An overview,
In fact, Excel merge this need, should be a very common need. Today we will use Python to complete the Excel merge (split) operation, as follows:
- ① Merge multiple Excel sheets into one Excel (there is only one sheet in each Excel);
- ② Merge multiple Excel sheets into one Excel (each Excel contains more than one sheet);
- ③ Merge multiple sheets in an Excel table and save them in the same Excel;
- ④ Divide an Excel table into multiple tables according to a certain column;
- Click the link to join the Group chat
Two, knowledge point explanation
In fact, there are too many knowledge points involved in completing these operations, so before we talk about this knowledge point, we will take you to review some common knowledge points.

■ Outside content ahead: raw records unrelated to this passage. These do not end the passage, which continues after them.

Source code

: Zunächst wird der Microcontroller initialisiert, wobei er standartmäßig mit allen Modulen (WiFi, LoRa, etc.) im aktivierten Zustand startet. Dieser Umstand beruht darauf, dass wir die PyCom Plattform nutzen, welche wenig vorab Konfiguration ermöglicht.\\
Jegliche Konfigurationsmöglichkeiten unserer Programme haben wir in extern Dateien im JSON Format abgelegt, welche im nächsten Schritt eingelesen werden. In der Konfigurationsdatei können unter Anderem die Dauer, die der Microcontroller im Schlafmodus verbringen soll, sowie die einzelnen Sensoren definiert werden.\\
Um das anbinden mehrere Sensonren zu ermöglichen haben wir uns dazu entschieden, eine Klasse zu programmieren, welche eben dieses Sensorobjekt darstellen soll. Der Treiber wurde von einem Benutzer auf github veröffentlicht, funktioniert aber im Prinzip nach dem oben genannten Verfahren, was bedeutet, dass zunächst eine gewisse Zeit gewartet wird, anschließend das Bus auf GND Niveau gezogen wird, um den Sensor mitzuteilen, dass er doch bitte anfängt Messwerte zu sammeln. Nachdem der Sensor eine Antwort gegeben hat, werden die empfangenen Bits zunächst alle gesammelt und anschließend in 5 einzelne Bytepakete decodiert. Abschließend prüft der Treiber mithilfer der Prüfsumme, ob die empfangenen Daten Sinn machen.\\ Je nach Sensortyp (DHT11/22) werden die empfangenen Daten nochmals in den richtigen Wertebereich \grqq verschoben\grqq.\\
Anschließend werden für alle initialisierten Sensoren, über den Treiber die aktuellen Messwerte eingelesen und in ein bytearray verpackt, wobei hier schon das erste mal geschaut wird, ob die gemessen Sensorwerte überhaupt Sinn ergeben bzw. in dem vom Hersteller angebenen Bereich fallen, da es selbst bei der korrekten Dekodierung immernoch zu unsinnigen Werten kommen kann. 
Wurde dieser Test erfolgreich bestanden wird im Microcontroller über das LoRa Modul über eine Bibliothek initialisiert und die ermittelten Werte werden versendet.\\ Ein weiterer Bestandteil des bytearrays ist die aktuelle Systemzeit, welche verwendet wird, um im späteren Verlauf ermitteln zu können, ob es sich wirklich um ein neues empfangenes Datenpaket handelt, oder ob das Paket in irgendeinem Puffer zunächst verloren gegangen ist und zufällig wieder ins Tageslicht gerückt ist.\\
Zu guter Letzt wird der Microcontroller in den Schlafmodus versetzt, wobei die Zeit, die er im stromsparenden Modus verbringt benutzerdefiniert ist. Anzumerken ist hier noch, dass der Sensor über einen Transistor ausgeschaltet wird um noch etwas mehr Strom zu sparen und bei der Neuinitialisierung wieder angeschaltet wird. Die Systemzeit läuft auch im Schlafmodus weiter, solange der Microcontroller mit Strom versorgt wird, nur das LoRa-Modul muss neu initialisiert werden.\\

- (1) Common knowledge points of OS module;
- The pandas module is used for reading.
- ③ Explain the common knowledge points of xlsxwriter module;
- ④ XLRD commonly used knowledge points to explain;
- Click the link to join the Group chat
1. Explain the OS module
Os.walk (), os.path.join() and so on.
1.1 OS. Walk ()
For this knowledge, we need to explain the following points:
- The return value of os.walk() is a generator that we need to loop through to retrieve its contents;
- Each traversal returns a triple (path, dirs, files);
- Path: Returns the path address of the folder being traversed;
- Dirs: returns the names of all directories in this folder (excluding subdirectories). The number of directories is returned as “list”.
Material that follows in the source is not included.